=== Material for this task ===

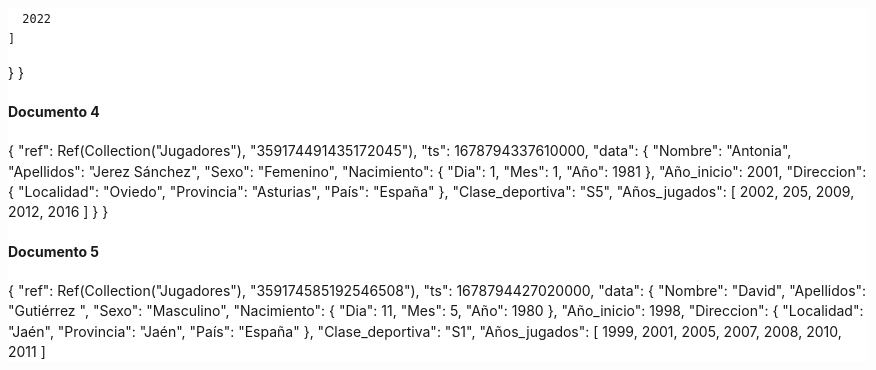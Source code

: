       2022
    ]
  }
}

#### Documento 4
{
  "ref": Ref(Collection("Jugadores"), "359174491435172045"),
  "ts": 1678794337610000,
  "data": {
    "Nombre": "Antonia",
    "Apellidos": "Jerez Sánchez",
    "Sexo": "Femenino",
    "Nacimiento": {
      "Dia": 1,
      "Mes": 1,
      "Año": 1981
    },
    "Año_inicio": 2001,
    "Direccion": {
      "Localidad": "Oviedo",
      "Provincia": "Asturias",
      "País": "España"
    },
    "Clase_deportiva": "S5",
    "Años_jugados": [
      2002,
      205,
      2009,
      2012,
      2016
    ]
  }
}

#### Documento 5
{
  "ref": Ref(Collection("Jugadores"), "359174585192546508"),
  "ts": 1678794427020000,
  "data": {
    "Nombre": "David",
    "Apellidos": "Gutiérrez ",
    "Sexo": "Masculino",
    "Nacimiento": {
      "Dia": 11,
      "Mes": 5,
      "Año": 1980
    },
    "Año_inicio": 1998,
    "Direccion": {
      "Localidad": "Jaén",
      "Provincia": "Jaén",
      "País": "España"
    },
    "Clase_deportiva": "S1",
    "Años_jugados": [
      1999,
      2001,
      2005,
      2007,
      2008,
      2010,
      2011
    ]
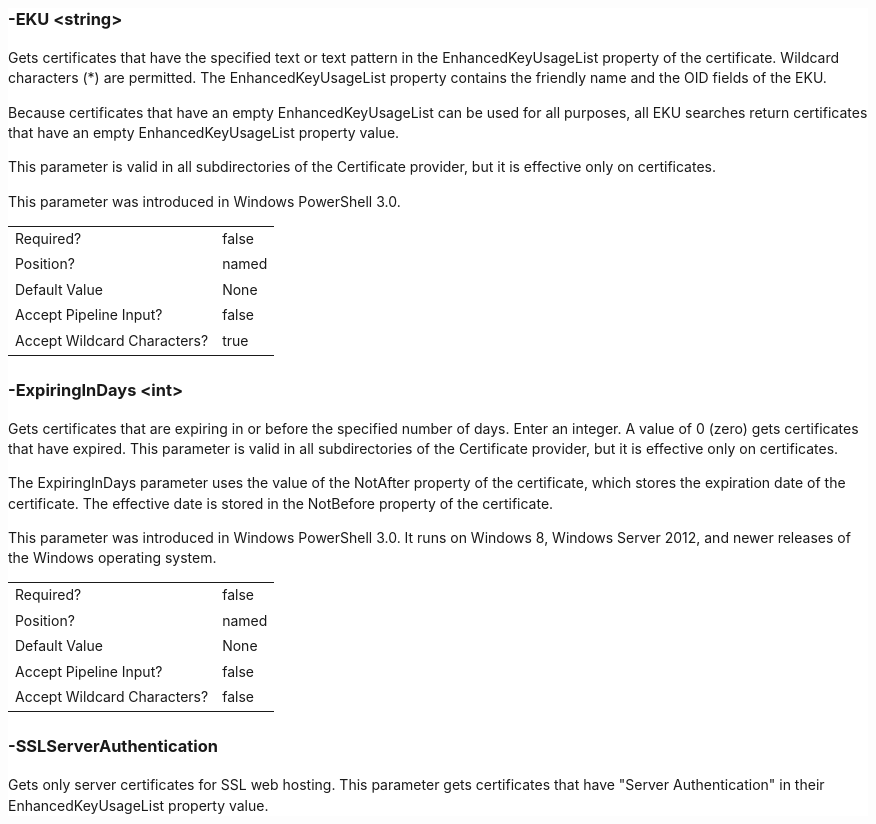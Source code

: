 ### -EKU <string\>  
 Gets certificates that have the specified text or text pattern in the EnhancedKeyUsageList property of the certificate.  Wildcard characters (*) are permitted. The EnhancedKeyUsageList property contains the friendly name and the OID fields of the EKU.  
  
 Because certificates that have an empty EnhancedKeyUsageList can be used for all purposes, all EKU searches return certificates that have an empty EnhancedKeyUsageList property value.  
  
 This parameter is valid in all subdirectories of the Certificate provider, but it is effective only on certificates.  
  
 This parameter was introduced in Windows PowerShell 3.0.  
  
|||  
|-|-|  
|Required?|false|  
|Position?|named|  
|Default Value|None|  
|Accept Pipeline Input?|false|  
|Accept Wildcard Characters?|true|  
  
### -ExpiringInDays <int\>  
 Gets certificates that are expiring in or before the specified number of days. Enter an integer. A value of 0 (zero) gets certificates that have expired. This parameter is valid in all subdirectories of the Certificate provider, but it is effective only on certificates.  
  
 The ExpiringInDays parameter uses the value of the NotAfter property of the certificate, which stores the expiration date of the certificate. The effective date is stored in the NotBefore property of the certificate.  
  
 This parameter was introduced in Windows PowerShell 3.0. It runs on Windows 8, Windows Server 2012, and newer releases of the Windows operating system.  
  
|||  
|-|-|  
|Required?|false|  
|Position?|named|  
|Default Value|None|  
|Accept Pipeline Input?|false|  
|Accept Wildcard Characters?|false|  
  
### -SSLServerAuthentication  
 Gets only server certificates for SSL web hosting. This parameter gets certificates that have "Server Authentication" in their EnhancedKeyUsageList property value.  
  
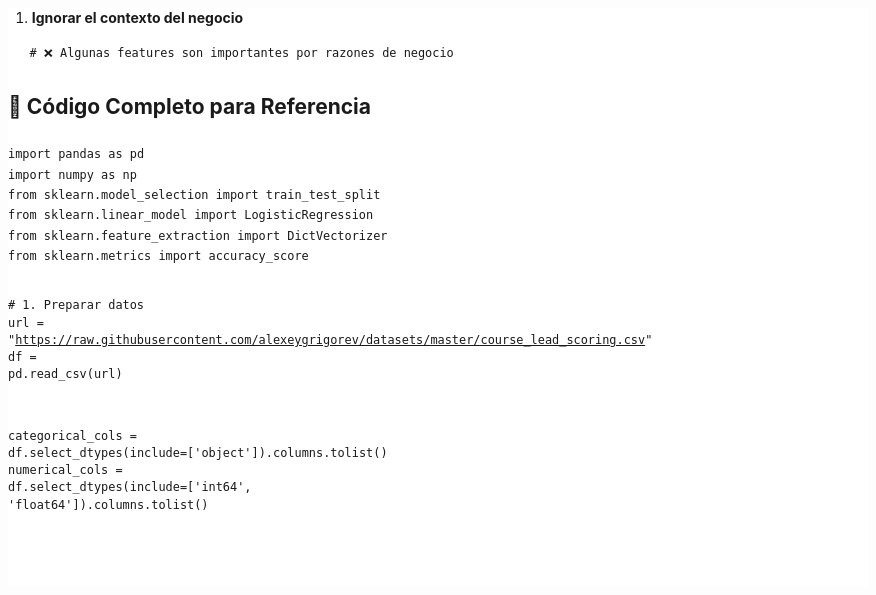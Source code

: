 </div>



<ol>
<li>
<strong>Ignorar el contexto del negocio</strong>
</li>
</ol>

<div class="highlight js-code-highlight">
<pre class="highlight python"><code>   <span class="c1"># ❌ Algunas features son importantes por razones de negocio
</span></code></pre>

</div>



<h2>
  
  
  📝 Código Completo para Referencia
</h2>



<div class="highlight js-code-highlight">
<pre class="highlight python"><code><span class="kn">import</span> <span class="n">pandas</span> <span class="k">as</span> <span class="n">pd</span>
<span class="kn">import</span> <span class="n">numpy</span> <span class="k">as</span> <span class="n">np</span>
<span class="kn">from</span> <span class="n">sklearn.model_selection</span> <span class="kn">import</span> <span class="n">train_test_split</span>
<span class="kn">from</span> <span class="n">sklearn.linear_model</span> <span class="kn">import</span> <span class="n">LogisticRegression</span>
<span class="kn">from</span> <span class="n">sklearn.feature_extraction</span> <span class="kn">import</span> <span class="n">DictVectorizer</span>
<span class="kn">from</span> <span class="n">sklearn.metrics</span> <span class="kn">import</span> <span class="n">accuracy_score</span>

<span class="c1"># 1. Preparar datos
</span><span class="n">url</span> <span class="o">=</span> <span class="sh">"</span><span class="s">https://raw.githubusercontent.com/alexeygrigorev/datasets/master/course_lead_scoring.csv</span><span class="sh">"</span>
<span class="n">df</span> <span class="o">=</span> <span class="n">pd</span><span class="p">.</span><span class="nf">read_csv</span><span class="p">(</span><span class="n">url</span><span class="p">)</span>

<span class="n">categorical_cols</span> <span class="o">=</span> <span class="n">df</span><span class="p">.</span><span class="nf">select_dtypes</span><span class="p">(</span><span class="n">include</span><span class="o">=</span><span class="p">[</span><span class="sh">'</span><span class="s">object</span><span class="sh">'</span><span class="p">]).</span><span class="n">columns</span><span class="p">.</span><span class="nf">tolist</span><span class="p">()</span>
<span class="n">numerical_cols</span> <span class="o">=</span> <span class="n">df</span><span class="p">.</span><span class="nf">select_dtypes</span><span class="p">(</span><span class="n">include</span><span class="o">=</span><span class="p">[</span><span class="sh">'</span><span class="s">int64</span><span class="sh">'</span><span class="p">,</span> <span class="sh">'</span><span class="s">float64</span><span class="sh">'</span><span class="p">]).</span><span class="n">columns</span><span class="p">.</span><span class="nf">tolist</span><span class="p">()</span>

===
=== Material for this task ===

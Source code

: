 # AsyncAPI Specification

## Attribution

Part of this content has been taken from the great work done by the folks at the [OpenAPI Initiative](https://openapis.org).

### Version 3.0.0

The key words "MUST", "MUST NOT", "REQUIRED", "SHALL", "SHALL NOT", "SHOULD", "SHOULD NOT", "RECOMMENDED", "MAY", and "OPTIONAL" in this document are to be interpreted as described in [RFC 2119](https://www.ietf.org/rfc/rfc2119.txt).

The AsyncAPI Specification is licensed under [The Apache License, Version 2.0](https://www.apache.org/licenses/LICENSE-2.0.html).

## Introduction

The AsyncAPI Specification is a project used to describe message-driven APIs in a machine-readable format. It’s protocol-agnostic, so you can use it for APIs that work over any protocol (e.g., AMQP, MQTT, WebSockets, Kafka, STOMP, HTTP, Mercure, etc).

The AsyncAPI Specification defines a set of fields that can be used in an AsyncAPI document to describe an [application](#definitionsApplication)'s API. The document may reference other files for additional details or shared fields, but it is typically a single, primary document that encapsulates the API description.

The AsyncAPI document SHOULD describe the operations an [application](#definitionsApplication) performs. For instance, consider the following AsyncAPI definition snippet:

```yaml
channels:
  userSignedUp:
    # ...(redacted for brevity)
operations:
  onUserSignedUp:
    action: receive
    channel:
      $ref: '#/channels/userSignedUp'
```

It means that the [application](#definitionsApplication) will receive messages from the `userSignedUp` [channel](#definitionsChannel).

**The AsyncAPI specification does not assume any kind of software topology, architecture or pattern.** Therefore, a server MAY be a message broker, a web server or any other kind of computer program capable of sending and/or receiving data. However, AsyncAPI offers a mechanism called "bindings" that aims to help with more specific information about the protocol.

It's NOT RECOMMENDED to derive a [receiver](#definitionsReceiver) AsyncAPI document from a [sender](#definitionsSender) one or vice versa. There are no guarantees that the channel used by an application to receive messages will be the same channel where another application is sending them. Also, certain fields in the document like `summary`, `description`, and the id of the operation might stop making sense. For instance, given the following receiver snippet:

===
=== Material for this task ===

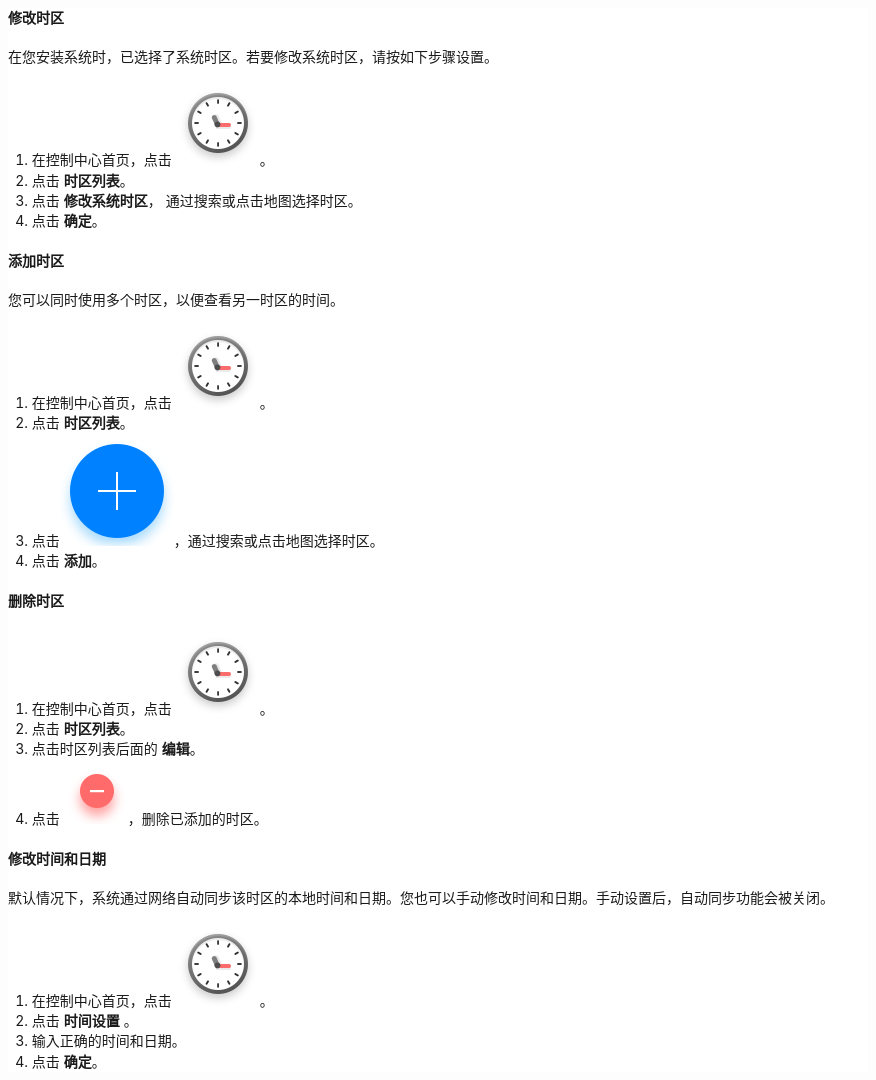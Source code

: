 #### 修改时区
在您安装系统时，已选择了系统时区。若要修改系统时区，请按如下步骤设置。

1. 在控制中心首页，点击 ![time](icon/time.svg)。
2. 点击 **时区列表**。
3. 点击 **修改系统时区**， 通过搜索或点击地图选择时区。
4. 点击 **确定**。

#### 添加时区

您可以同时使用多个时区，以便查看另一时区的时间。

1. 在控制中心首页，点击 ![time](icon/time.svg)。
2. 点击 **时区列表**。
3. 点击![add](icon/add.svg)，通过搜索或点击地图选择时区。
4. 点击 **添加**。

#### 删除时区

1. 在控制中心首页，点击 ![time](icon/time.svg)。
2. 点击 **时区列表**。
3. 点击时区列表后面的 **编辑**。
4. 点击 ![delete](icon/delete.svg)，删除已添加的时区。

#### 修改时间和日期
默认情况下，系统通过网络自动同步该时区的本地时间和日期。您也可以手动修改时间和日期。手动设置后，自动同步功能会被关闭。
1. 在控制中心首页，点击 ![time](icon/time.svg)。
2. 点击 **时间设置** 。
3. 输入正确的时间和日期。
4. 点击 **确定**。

===

**Work instructions:** All lines of the records above with the word "Provincia" in them are to be copied.

**Answer to this task:**
      "Provincia": "Asturias",
      "Provincia": "Jaén",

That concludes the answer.